►
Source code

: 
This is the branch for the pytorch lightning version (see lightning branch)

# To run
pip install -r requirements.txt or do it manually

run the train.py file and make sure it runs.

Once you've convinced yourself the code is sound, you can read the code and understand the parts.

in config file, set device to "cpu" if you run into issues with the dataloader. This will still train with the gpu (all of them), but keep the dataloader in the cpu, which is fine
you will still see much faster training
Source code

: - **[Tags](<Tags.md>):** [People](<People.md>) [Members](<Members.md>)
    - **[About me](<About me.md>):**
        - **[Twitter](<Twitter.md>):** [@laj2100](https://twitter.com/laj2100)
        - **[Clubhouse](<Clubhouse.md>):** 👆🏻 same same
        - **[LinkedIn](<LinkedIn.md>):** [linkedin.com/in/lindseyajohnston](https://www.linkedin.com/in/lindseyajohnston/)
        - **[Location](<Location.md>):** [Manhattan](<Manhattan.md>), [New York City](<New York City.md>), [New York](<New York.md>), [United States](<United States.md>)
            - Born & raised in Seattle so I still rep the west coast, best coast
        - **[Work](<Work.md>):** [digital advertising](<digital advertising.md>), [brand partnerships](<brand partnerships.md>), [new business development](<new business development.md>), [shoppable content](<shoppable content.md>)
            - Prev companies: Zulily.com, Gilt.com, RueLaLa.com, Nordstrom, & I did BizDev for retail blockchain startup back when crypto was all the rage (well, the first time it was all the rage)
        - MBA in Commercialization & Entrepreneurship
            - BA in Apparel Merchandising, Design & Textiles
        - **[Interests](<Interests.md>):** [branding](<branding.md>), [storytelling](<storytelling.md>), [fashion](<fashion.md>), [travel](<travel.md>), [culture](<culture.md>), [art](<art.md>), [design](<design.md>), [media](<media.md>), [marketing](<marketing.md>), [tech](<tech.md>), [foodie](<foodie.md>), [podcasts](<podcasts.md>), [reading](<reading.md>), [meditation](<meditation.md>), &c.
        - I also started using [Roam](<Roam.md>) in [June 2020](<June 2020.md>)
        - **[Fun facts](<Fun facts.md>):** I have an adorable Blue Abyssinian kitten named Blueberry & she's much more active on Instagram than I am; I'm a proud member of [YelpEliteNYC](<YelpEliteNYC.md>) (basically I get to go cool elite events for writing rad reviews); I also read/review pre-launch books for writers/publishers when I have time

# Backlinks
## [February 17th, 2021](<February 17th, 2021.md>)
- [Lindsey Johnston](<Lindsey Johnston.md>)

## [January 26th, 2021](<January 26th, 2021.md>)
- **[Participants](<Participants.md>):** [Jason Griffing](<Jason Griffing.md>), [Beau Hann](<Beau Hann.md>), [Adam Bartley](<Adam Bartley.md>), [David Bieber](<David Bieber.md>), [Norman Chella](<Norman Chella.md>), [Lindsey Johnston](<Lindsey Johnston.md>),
◄
### What is needed
You are asked to transcribe all of the data above exactly.

### Output
Source code

: 
This is the branch for the pytorch lightning version (see lightning branch)

# To run
pip install -r requirements.txt or do it manually

run the train.py file and make sure it runs.

Once you've convinced yourself the code is sound, you can read the code and understand the parts.

in config file, set device to "cpu" if you run into issues with the dataloader. This will still train with the gpu (all of them), but keep the dataloader in the cpu, which is fine
you will still see much faster training
Source code

: - **[Tags](<Tags.md>):** [People](<People.md>) [Members](<Members.md>)
    - **[About me](<About me.md>):**
        - **[Twitter](<Twitter.md>):** [@laj2100](https://twitter.com/laj2100)
        - **[Clubhouse](<Clubhouse.md>):** 👆🏻 same same
        - **[LinkedIn](<LinkedIn.md>):** [linkedin.com/in/lindseyajohnston](https://www.linkedin.com/in/lindseyajohnston/)
        - **[Location](<Location.md>):** [Manhattan](<Manhattan.md>), [New York City](<New York City.md>), [New York](<New York.md>), [United States](<United States.md>)
            - Born & raised in Seattle so I still rep the west coast, best coast
        - **[Work](<Work.md>):** [digital advertising](<digital advertising.md>), [brand partnerships](<brand partnerships.md>), [new business development](<new business development.md>), [shoppable content](<shoppable content.md>)
            - Prev companies: Zulily.com, Gilt.com, RueLaLa.com, Nordstrom, & I did BizDev for retail blockchain startup back when crypto was all the rage (well, the first time it was all the rage)
        - MBA in Commercialization & Entrepreneurship
            - BA in Apparel Merchandising, Design & Textiles
        - **[Interests](<Interests.md>):** [branding](<branding.md>), [storytelling](<storytelling.md>), [fashion](<fashion.md>), [travel](<travel.md>), [culture](<culture.md>), [art](<art.md>), [design](<design.md>), [media](<media.md>), [marketing](<marketing.md>), [tech](<tech.md>), [foodie](<foodie.md>), [podcasts](<podcasts.md>), [reading](<reading.md>), [meditation](<meditation.md>), &c.
        - I also started using [Roam](<Roam.md>) in [June 2020](<June 2020.md>)
        - **[Fun facts](<Fun facts.md>):** I have an adorable Blue Abyssinian kitten named Blueberry & she's much more active on Instagram than I am; I'm a proud member of [YelpEliteNYC](<YelpEliteNYC.md>) (basically I get to go cool elite events for writing rad reviews); I also read/review pre-launch books for writers/publishers when I have time

# Backlinks
## [February 17th, 2021](<February 17th, 2021.md>)
- [Lindsey Johnston](<Lindsey Johnston.md>)

## [January 26th, 2021](<January 26th, 2021.md>)
- **[Participants](<Participants.md>):** [Jason Griffing](<Jason Griffing.md>), [Beau Hann](<Beau Hann.md>), [Adam Bartley](<Adam Bartley.md>), [David Bieber](<David Bieber.md>), [Norman Chella](<Norman Chella.md>), [Lindsey Johnston](<Lindsey Johnston.md>),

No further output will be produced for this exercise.